Screening of some Traditional Medicinal Plants from Zimbabwe for Biological and Anti-microbial Activity
Abstract
In Zimbabwe medicinal plants play a critical role in the healthcare delivery system. Ethnobotanical surveys of five districts from the Matebeleland and Manicaland regions of Zimbabwe were done and most commonly used and endangered plant species used in traditional medical practice were selected. From twelve plants 20 extracts were prepared from the various plant parts and extracted by solvent extraction and freeze dried. The extracts were then screened for phytochemical constituents and biological activity using standard techniques.
Phytochemical screening was carried out using TLC (Thin Layer Chromatography) where UV detection was at 254 and 365nm followed by confirmatory tests. Three of the plant extracts contained alkaloids, five had anthraquinone derivatives, five had coumarins, eight had cardiac glycosides and flavonoids, fifteen had saponins and sixteen contained tannins. Saponins and tannins were the most abundant phytochemicals found. These phytochemical groups and isolated chemical compounds may be responsible for the various biological activities observed by traditional healers in ethnopharmacology.
Total phenolic contents were determined by the Folin-Ciocalteu method and the antioxidant activity was evaluated by DPPH (2, 2-diphenyl picrylhydrazyl) using â-carotene as reference. A high total phenolic content was observed for P. africanum bark 0.438±0.00424 and lowest for V. infausta leaves with 0.0048±0.00255TAE. Some extracts had high antioxidant activity: P. africanum leaves, bark, and roots had 97.6±0.354%, 96.3±0.354% and 96.40±0.00% respectively. The lowest antioxidant value was recorded in V. infausta roots with 39.7 ± 0.212%. Most plants showed great potential for use as antioxidants.

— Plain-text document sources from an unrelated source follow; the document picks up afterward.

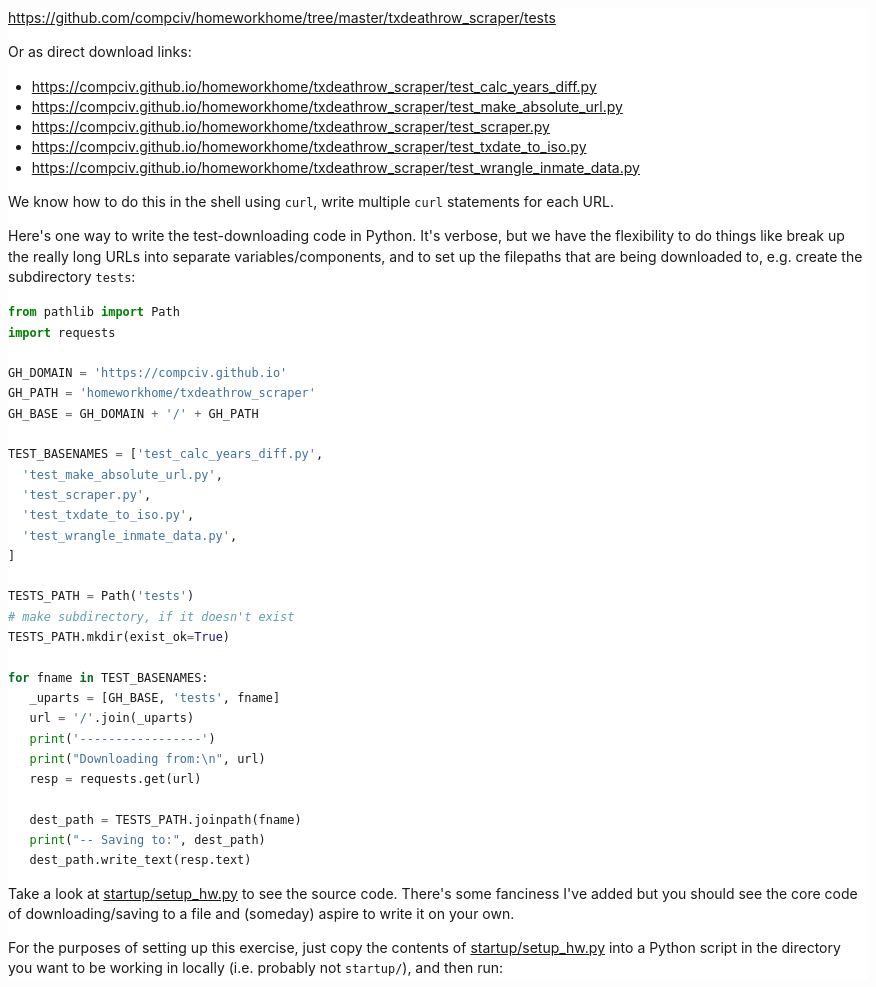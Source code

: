 https://github.com/compciv/homeworkhome/tree/master/txdeathrow_scraper/tests

Or as direct download links:

- https://compciv.github.io/homeworkhome/txdeathrow_scraper/test_calc_years_diff.py
- https://compciv.github.io/homeworkhome/txdeathrow_scraper/test_make_absolute_url.py
- https://compciv.github.io/homeworkhome/txdeathrow_scraper/test_scraper.py
- https://compciv.github.io/homeworkhome/txdeathrow_scraper/test_txdate_to_iso.py
- https://compciv.github.io/homeworkhome/txdeathrow_scraper/test_wrangle_inmate_data.py

We know how to do this in the shell using `curl`, write multiple `curl` statements for each URL. 

Here's one way to write the test-downloading code in Python. It's verbose, but we have the flexibility to do things like break up the really long URLs into separate variables/components, and to set up the filepaths that are being downloaded to, e.g. create the subdirectory `tests`:


```py
from pathlib import Path
import requests

GH_DOMAIN = 'https://compciv.github.io'
GH_PATH = 'homeworkhome/txdeathrow_scraper'
GH_BASE = GH_DOMAIN + '/' + GH_PATH

TEST_BASENAMES = ['test_calc_years_diff.py',
  'test_make_absolute_url.py',
  'test_scraper.py',
  'test_txdate_to_iso.py',
  'test_wrangle_inmate_data.py',
]

TESTS_PATH = Path('tests')
# make subdirectory, if it doesn't exist
TESTS_PATH.mkdir(exist_ok=True)

for fname in TEST_BASENAMES:
   _uparts = [GH_BASE, 'tests', fname]
   url = '/'.join(_uparts)   
   print('-----------------')
   print("Downloading from:\n", url)
   resp = requests.get(url)

   dest_path = TESTS_PATH.joinpath(fname)
   print("-- Saving to:", dest_path)
   dest_path.write_text(resp.text)
```

Take a look at [startup/setup_hw.py](startup/setup_hw.py) to see the source code. There's some fanciness I've added but you should see the core code of downloading/saving to a file and (someday) aspire to write it on your own.

For the purposes of setting up this exercise, just copy the contents of [startup/setup_hw.py](startup/setup_hw.py) into a Python script in the directory you want to be working in locally (i.e. probably not `startup/`), and then run:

Brine shrimp lethality tests were used to predict potential cytotoxic activity of the plant extracts. Most of the extracts were non-toxic with LC50 values ranging from 1000 to 4000 µg/ml compared to the known toxic plant Nerium oleander used as a positive control with LC50 value of 142±68.2 µg/ml. V. infausta leaves (338±23.4 µg/ml), root (416±28.3 µg/ml) and P. angolensis bark (478±29.7 µg/ml) were moderately safe and should be used with caution. Plants showing significant toxicity to Artemia salina may have potential use as anti-tumour drugs.
Antimicrobial activity was carried out on selected microorganisms and fungal strains by the agar well diffusion method. Antibacterial activity was assessed against Staphylococcus aureus, Streptococcus Group A (Gram positive bacteria) and Escherichia coli, Pseudomonas aeruginosa (Gram negative bacteria). The fungi used were Candida albicans and Aspergillus niger. Activity was measured as a radius in mm to give a zone of inhibition. In general, the gram positive bacteria were more sensitive to the plant extracts compared to the gram negative bacteria. Out of the runs done for all the bacterial strains; 28 plant extracts showed no activity against the strains at the different concentrations used. The root extracts of X. caffra, P. angolensis and P.africanum were highly active (about 10mm radius) against E. coli. P. africanum root extract was also highly active against P. aeruginosa. A. stenophylla leaves were inactive against S. aureus, E. coli and P. aeruginosa. 65% of the extracts did show activity against Candida albicans and Aspergillus niger. The highest zone of inhibition was shown by D. anomala tuber against C. albicans; reading of 5.5±0.58mm and P. africanum bark 4.0±0.82mm.The lowest values were recorded from C. anisata leaves and L. edulis leaves against A. niger; readings of 1.00±0mm and 1.00±0.58mm respectively.
The results from these studies indicated that most of the commonly used traditional medicinal plants have merit for use in traditional medical practice as they have shown zones of inhibition on various microorganisms tested, meaning they are potential antimicrobial agents and so should be preserved and harvested with care.